Maharishi Vashishta, the royal sage of Ayodhya took the four princes under his tutelage and trained them in various fields. (He has a plan going on in mind to make the world a better place to live in.) The princes shared a good bonhomie with each other. All the four excelled in some or the other fields. While Rama would feel neglected by his father and his nobility, Bharat would be under constant surveillance of his mother Kaykeyi. Lakshman and Shatrughan sided Rama and Bharat respectively. Vashishta had an alliance with Nagas and Vayuputras while his friend turned stranger Vishwamitra belonged to the Malayaputras side.
As time passed, the relationship between father and son sweetened gradually (Rama saved Dashrath’s life while being on a hunting expedition). Rama was a follower of laws while the rest believed that sometimes laws should be broken or made flexible. Had Rama not followed laws then he would not have married Sita as well. Rama was the prince of principles. He would prefer dying following the law rather than dishonour them. Manthara, the richest mercenary of Sapt Sindhu had a grudge on Rama as she blamed him for the death of her daughter Roshni (rakhi sister of the four princes, the doctor who was gang-raped and the main accused had escaped the death sentence due to shortcomings of the law.)

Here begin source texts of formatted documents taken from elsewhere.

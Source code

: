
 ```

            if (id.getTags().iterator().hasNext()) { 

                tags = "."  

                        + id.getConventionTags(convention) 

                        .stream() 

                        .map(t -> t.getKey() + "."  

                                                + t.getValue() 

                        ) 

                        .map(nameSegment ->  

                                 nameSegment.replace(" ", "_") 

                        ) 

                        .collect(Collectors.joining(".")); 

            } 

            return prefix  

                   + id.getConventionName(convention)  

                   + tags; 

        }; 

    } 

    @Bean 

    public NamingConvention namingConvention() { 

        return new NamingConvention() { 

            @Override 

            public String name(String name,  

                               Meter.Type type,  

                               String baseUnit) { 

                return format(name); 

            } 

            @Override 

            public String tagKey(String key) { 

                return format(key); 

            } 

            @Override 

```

On the other hand, Vishwamitra plotted against Rama for the greater good by compelling him to carry out certain tasks. By fate, Rama married Sita in svayamwar in which Raavan was insulted. Lakshman married Sita’s sister Urmila. During the war of Mithila, forces of Raavan made a hasty retreat as Rama had forcefully fired Asuraastra (a nuclear weapon banned by Lord Rudra) on them. According to Lord Rudra, usage of daivastra or asuraastra for the first time attracted fourteen-year exile punishment and death if used again.

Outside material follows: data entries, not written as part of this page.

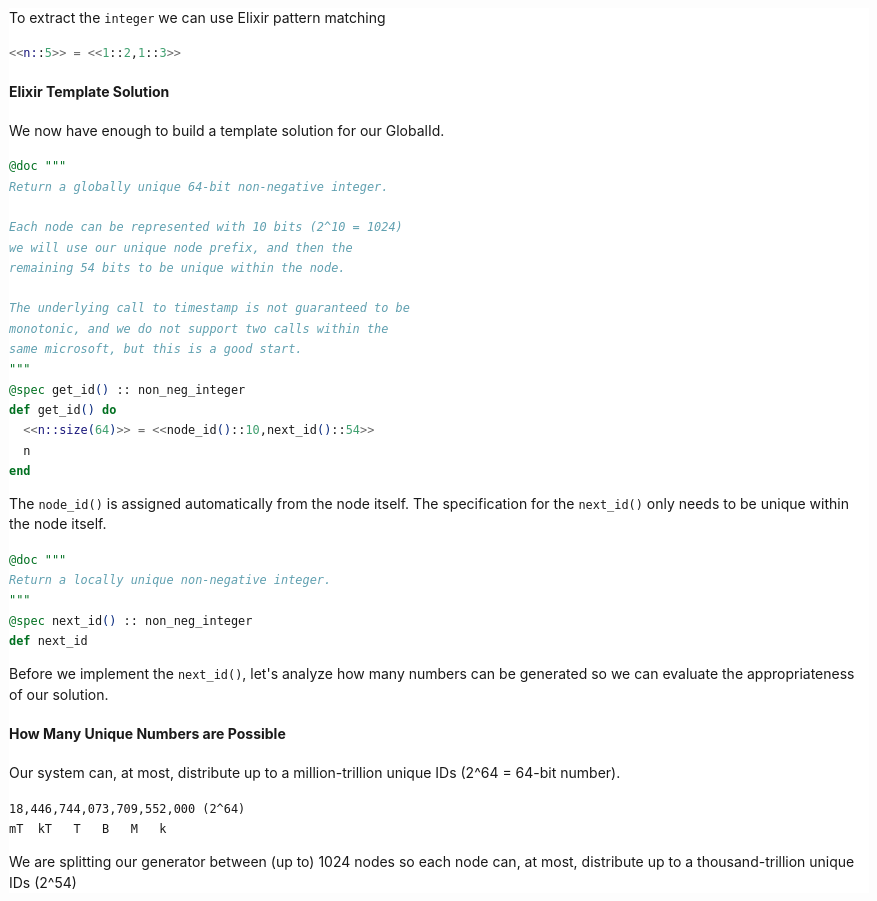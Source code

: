 To extract the `integer` we can use Elixir pattern matching

```elixir
<<n::5>> = <<1::2,1::3>>
```

#### Elixir Template Solution

We now have enough to build a template solution for our GlobalId.

```elixir
@doc """
Return a globally unique 64-bit non-negative integer.

Each node can be represented with 10 bits (2^10 = 1024)
we will use our unique node prefix, and then the
remaining 54 bits to be unique within the node.

The underlying call to timestamp is not guaranteed to be
monotonic, and we do not support two calls within the
same microsoft, but this is a good start.
"""
@spec get_id() :: non_neg_integer
def get_id() do
  <<n::size(64)>> = <<node_id()::10,next_id()::54>>
  n
end
```

The `node_id()` is assigned automatically from the node itself.
The specification for the `next_id()` only needs to be
unique within the node itself.

```elixir
@doc """
Return a locally unique non-negative integer.
"""
@spec next_id() :: non_neg_integer
def next_id
```

Before we implement the `next_id()`, let's analyze how
many numbers can be generated so we can evaluate
the appropriateness of our solution.


#### How Many Unique Numbers are Possible

Our system can, at most, distribute up to a million-trillion
unique IDs (2^64 = 64-bit number).

```
18,446,744,073,709,552,000 (2^64)
mT  kT   T   B   M   k
```

We are splitting our generator between (up to) 1024 nodes
so each node can, at most, distribute up to a thousand-trillion
unique IDs (2^54)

Rama under the guilt of breaking the law compelled his father to banish him out of the kingdom for fourteen years. Unable to do so, Dashrath unwillingly did so by granting Kaykeyi her two boons that she had earned while saving his life during the battle against Raavan. The two boons that she asked, “Banish Rama for fourteen years and make Bharat the crown prince of Ayodhya.”
Rama, Sita and Lakshman left from the Sapt Sindhu region and passed thirteen years with ease, with the help of Nagas and Malayaputra leader Jatayu. During the last year of their exile, they encountered Raavan’s half-brother Vibishana and half-sister Shurpanakha. An ugly turn of events compelled Rama, Sita and Lakshman to move out of their surroundings and had been running around for months. (Lakshman had accidentally injured Shurpanakha while saving Sita.)

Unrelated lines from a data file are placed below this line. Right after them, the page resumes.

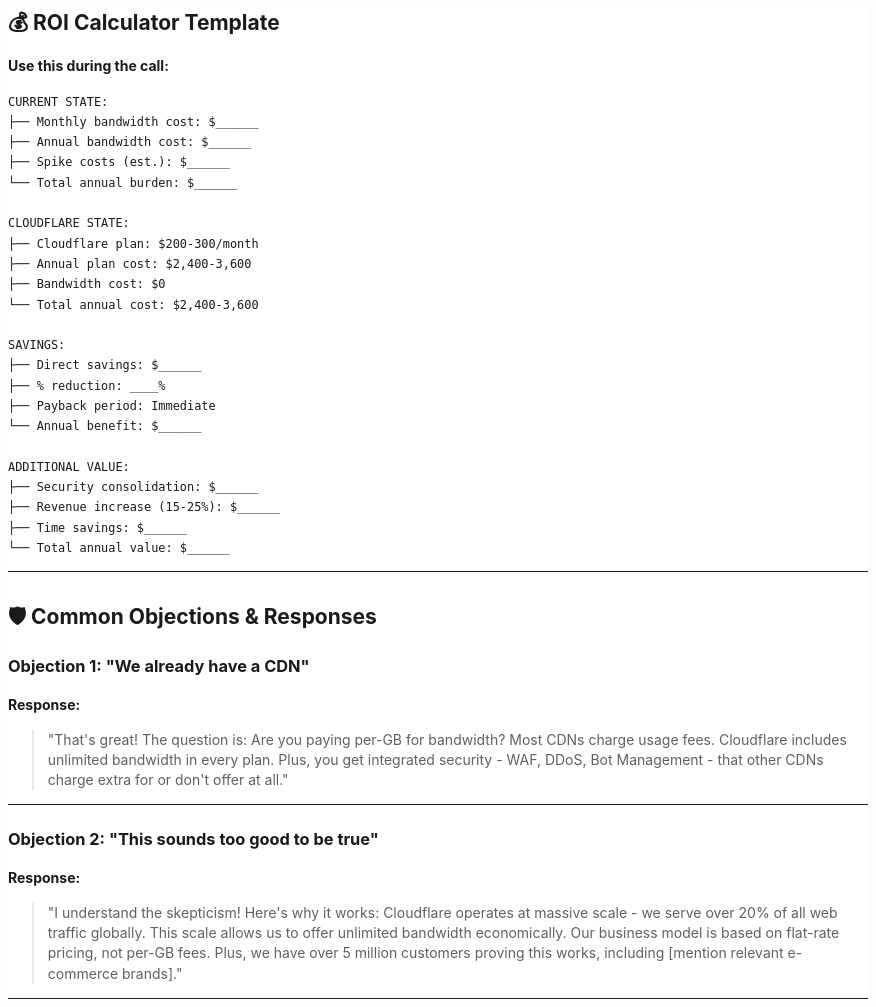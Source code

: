 
## 💰 ROI Calculator Template

**Use this during the call:**

```
CURRENT STATE:
├── Monthly bandwidth cost: $______
├── Annual bandwidth cost: $______
├── Spike costs (est.): $______
└── Total annual burden: $______

CLOUDFLARE STATE:
├── Cloudflare plan: $200-300/month
├── Annual plan cost: $2,400-3,600
├── Bandwidth cost: $0
└── Total annual cost: $2,400-3,600

SAVINGS:
├── Direct savings: $______
├── % reduction: ____%
├── Payback period: Immediate
└── Annual benefit: $______

ADDITIONAL VALUE:
├── Security consolidation: $______
├── Revenue increase (15-25%): $______
├── Time savings: $______
└── Total annual value: $______
```

---

## 🛡️ Common Objections & Responses

### **Objection 1: "We already have a CDN"**

**Response:**  
> "That's great! The question is: Are you paying per-GB for bandwidth? Most CDNs charge usage fees. Cloudflare includes unlimited bandwidth in every plan. Plus, you get integrated security - WAF, DDoS, Bot Management - that other CDNs charge extra for or don't offer at all."

---

### **Objection 2: "This sounds too good to be true"**

**Response:**  
> "I understand the skepticism! Here's why it works: Cloudflare operates at massive scale - we serve over 20% of all web traffic globally. This scale allows us to offer unlimited bandwidth economically. Our business model is based on flat-rate pricing, not per-GB fees. Plus, we have over 5 million customers proving this works, including [mention relevant e-commerce brands]."

---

My Take: The best part about Amish’s writings is the way he makes the reader fall in character with Rama the normal human being. He deserves a huge round of applause for the way he describes the settings, the scenes, the emotions on paper. He has outdone himself in portraying the first meet between Rama and Sita. Forget about Rama, Sita and the rest. The hero of this book is Amish Tripathi himself. If Shiva Trilogy attracted the chemistry between Shiva and Sati then he has completely kept the reader hooked through Rama and Sita.
P.S. (Spoiler Alert): This book is a prequel to The Shiva Trilogy. To know how and why kindly read the book.